Your copy must hold all of the data below, unchanged and without images.

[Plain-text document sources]

::::

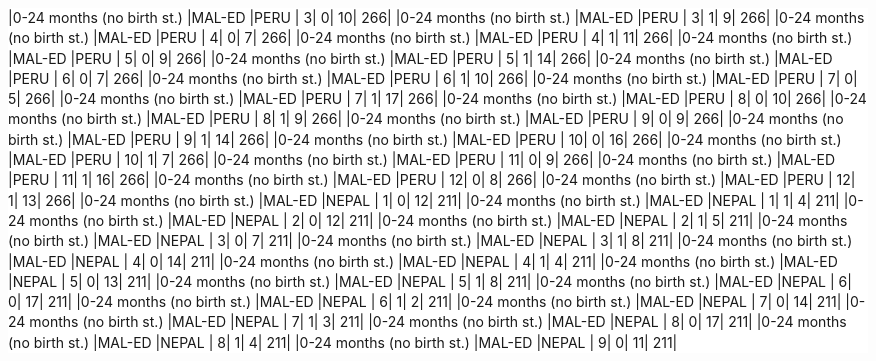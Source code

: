 |0-24 months (no birth st.) |MAL-ED         |PERU         |     3|            0|     10|   266|
|0-24 months (no birth st.) |MAL-ED         |PERU         |     3|            1|      9|   266|
|0-24 months (no birth st.) |MAL-ED         |PERU         |     4|            0|      7|   266|
|0-24 months (no birth st.) |MAL-ED         |PERU         |     4|            1|     11|   266|
|0-24 months (no birth st.) |MAL-ED         |PERU         |     5|            0|      9|   266|
|0-24 months (no birth st.) |MAL-ED         |PERU         |     5|            1|     14|   266|
|0-24 months (no birth st.) |MAL-ED         |PERU         |     6|            0|      7|   266|
|0-24 months (no birth st.) |MAL-ED         |PERU         |     6|            1|     10|   266|
|0-24 months (no birth st.) |MAL-ED         |PERU         |     7|            0|      5|   266|
|0-24 months (no birth st.) |MAL-ED         |PERU         |     7|            1|     17|   266|
|0-24 months (no birth st.) |MAL-ED         |PERU         |     8|            0|     10|   266|
|0-24 months (no birth st.) |MAL-ED         |PERU         |     8|            1|      9|   266|
|0-24 months (no birth st.) |MAL-ED         |PERU         |     9|            0|      9|   266|
|0-24 months (no birth st.) |MAL-ED         |PERU         |     9|            1|     14|   266|
|0-24 months (no birth st.) |MAL-ED         |PERU         |    10|            0|     16|   266|
|0-24 months (no birth st.) |MAL-ED         |PERU         |    10|            1|      7|   266|
|0-24 months (no birth st.) |MAL-ED         |PERU         |    11|            0|      9|   266|
|0-24 months (no birth st.) |MAL-ED         |PERU         |    11|            1|     16|   266|
|0-24 months (no birth st.) |MAL-ED         |PERU         |    12|            0|      8|   266|
|0-24 months (no birth st.) |MAL-ED         |PERU         |    12|            1|     13|   266|
|0-24 months (no birth st.) |MAL-ED         |NEPAL        |     1|            0|     12|   211|
|0-24 months (no birth st.) |MAL-ED         |NEPAL        |     1|            1|      4|   211|
|0-24 months (no birth st.) |MAL-ED         |NEPAL        |     2|            0|     12|   211|
|0-24 months (no birth st.) |MAL-ED         |NEPAL        |     2|            1|      5|   211|
|0-24 months (no birth st.) |MAL-ED         |NEPAL        |     3|            0|      7|   211|
|0-24 months (no birth st.) |MAL-ED         |NEPAL        |     3|            1|      8|   211|
|0-24 months (no birth st.) |MAL-ED         |NEPAL        |     4|            0|     14|   211|
|0-24 months (no birth st.) |MAL-ED         |NEPAL        |     4|            1|      4|   211|
|0-24 months (no birth st.) |MAL-ED         |NEPAL        |     5|            0|     13|   211|
|0-24 months (no birth st.) |MAL-ED         |NEPAL        |     5|            1|      8|   211|
|0-24 months (no birth st.) |MAL-ED         |NEPAL        |     6|            0|     17|   211|
|0-24 months (no birth st.) |MAL-ED         |NEPAL        |     6|            1|      2|   211|
|0-24 months (no birth st.) |MAL-ED         |NEPAL        |     7|            0|     14|   211|
|0-24 months (no birth st.) |MAL-ED         |NEPAL        |     7|            1|      3|   211|
|0-24 months (no birth st.) |MAL-ED         |NEPAL        |     8|            0|     17|   211|
|0-24 months (no birth st.) |MAL-ED         |NEPAL        |     8|            1|      4|   211|
|0-24 months (no birth st.) |MAL-ED         |NEPAL        |     9|            0|     11|   211|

::::

* _Reply to the exercise_:
Source code

: |0-24 months (no birth st.) |MAL-ED         |PERU         |     3|            0|     10|   266|
|0-24 months (no birth st.) |MAL-ED         |PERU         |     3|            1|      9|   266|
|0-24 months (no birth st.) |MAL-ED         |PERU         |     4|            0|      7|   266|
|0-24 months (no birth st.) |MAL-ED         |PERU         |     4|            1|     11|   266|
|0-24 months (no birth st.) |MAL-ED         |PERU         |     5|            0|      9|   266|
|0-24 months (no birth st.) |MAL-ED         |PERU         |     5|            1|     14|   266|
|0-24 months (no birth st.) |MAL-ED         |PERU         |     6|            0|      7|   266|
|0-24 months (no birth st.) |MAL-ED         |PERU         |     6|            1|     10|   266|
|0-24 months (no birth st.) |MAL-ED         |PERU         |     7|            0|      5|   266|
|0-24 months (no birth st.) |MAL-ED         |PERU         |     7|            1|     17|   266|
|0-24 months (no birth st.) |MAL-ED         |PERU         |     8|            0|     10|   266|
|0-24 months (no birth st.) |MAL-ED         |PERU         |     8|            1|      9|   266|
|0-24 months (no birth st.) |MAL-ED         |PERU         |     9|            0|      9|   266|
|0-24 months (no birth st.) |MAL-ED         |PERU         |     9|            1|     14|   266|
|0-24 months (no birth st.) |MAL-ED         |PERU         |    10|            0|     16|   266|
|0-24 months (no birth st.) |MAL-ED         |PERU         |    10|            1|      7|   266|
|0-24 months (no birth st.) |MAL-ED         |PERU         |    11|            0|      9|   266|
|0-24 months (no birth st.) |MAL-ED         |PERU         |    11|            1|     16|   266|
|0-24 months (no birth st.) |MAL-ED         |PERU         |    12|            0|      8|   266|
|0-24 months (no birth st.) |MAL-ED         |PERU         |    12|            1|     13|   266|
|0-24 months (no birth st.) |MAL-ED         |NEPAL        |     1|            0|     12|   211|
|0-24 months (no birth st.) |MAL-ED         |NEPAL        |     1|            1|      4|   211|
|0-24 months (no birth st.) |MAL-ED         |NEPAL        |     2|            0|     12|   211|
|0-24 months (no birth st.) |MAL-ED         |NEPAL        |     2|            1|      5|   211|
|0-24 months (no birth st.) |MAL-ED         |NEPAL        |     3|            0|      7|   211|
|0-24 months (no birth st.) |MAL-ED         |NEPAL        |     3|            1|      8|   211|
|0-24 months (no birth st.) |MAL-ED         |NEPAL        |     4|            0|     14|   211|
|0-24 months (no birth st.) |MAL-ED         |NEPAL        |     4|            1|      4|   211|
|0-24 months (no birth st.) |MAL-ED         |NEPAL        |     5|            0|     13|   211|
|0-24 months (no birth st.) |MAL-ED         |NEPAL        |     5|            1|      8|   211|
|0-24 months (no birth st.) |MAL-ED         |NEPAL        |     6|            0|     17|   211|
|0-24 months (no birth st.) |MAL-ED         |NEPAL        |     6|            1|      2|   211|
|0-24 months (no birth st.) |MAL-ED         |NEPAL        |     7|            0|     14|   211|
|0-24 months (no birth st.) |MAL-ED         |NEPAL        |     7|            1|      3|   211|
|0-24 months (no birth st.) |MAL-ED         |NEPAL        |     8|            0|     17|   211|
|0-24 months (no birth st.) |MAL-ED         |NEPAL        |     8|            1|      4|   211|
|0-24 months (no birth st.) |MAL-ED         |NEPAL        |     9|            0|     11|   211|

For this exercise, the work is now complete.